The chestnut-breasted cuckoo (Cacomantis castaneiventris) is a species of cuckoo in the family Cuculidae.
It is found in Australia, Indonesia, and Papua New Guinea. Its natural habitats are subtropical or tropical dry forests and subtropical or tropical mangrove forests.

==Taxonomy==

Three subspecies are currently recognised:

- Cacomantis castaneiventris arfakianus (Salvadori, 1889) – Parts of western New Guinea.
- Cacomantis castaneiventris weiskei (Reichenow, 1900) – Eastern New Guinea.
- Cacomantis castaneiventris castaneiventris (Gould, 1867) – Aru Islands in Indonesia and the Cape York Peninsula in Australia.

==Description==

The chestnut-breasted cuckoo is about 22–25 cm long. Adults have a dark slaty grey-blue head, back and wings, deep rufous breast and underparts and barred black and white tail.
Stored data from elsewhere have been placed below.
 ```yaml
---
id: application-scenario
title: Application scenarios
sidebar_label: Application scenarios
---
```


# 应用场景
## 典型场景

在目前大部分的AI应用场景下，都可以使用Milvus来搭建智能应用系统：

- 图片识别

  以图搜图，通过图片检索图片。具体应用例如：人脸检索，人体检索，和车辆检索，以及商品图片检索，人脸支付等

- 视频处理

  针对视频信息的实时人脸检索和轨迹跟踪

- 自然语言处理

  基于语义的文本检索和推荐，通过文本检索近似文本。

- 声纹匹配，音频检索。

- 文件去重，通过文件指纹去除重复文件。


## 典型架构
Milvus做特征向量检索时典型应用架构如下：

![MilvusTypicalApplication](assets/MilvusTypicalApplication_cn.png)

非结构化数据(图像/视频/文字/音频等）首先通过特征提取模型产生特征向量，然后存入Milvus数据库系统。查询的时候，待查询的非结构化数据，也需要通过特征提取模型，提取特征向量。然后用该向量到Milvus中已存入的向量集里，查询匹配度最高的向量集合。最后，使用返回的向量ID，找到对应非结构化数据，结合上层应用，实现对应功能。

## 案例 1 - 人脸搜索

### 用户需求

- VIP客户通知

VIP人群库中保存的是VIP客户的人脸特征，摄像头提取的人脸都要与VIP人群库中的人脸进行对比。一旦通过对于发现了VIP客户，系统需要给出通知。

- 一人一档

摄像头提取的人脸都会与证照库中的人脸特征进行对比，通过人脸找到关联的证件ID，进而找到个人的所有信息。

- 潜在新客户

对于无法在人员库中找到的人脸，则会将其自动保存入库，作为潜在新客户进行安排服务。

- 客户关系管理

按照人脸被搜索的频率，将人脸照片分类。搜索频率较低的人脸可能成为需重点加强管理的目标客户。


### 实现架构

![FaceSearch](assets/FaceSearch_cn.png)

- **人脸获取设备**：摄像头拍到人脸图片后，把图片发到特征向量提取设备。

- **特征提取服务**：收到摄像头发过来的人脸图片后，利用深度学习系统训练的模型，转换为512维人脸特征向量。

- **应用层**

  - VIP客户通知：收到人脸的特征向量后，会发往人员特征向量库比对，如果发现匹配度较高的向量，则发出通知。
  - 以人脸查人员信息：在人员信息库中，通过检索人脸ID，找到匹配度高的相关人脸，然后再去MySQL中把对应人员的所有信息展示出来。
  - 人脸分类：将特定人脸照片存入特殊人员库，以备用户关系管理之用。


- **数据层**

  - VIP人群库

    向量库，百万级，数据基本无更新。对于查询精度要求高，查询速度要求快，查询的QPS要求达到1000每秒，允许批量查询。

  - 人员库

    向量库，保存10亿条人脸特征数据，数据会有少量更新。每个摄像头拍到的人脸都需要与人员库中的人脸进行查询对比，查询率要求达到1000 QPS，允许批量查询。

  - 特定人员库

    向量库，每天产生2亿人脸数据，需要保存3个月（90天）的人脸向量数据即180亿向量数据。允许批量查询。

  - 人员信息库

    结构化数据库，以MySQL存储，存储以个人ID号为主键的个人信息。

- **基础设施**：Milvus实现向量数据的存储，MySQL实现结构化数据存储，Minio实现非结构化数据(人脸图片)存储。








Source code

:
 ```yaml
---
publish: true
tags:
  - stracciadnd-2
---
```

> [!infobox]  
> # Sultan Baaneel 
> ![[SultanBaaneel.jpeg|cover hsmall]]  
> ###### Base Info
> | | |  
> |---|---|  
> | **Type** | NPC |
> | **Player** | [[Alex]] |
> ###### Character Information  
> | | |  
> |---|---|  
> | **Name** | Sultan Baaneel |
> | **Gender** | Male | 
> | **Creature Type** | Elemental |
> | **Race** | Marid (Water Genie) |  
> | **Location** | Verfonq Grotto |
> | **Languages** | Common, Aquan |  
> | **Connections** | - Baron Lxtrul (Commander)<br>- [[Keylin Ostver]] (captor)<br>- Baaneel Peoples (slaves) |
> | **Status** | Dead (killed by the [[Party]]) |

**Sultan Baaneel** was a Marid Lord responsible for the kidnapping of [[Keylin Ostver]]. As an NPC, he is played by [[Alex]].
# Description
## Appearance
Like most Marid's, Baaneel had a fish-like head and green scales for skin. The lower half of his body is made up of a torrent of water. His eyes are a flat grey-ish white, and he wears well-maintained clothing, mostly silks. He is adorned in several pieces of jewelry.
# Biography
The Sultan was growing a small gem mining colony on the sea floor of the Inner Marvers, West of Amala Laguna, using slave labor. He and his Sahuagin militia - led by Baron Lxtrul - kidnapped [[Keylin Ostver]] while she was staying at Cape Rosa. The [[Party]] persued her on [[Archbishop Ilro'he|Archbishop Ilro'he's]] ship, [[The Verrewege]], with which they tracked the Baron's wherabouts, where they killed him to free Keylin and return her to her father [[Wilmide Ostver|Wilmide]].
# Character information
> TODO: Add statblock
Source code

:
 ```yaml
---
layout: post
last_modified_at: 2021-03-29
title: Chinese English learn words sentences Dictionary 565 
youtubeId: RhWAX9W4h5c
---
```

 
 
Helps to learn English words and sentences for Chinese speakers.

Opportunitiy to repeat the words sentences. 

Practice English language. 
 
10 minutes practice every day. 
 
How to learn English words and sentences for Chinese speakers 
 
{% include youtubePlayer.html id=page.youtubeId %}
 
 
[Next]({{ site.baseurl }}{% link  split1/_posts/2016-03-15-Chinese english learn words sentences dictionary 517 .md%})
Immatures are dull greyish cinnamon on the head and wings, grading to dull mid brown on the outer parts of the wings, and pale buff or cinnamon on the breast and underparts. The tail is barred mid brown and white. Both adults and immatures have a yellow orbital eye ring.

The chestnut-breasted cuckoo is slightly smaller than the similar Sahul brush cuckoo (Cacomantis variolosus) and fan-tailed cuckoo (Cacomantis flabelliformis), but the breast and underparts of the adult chestnut-breasted cuckoo is much darker.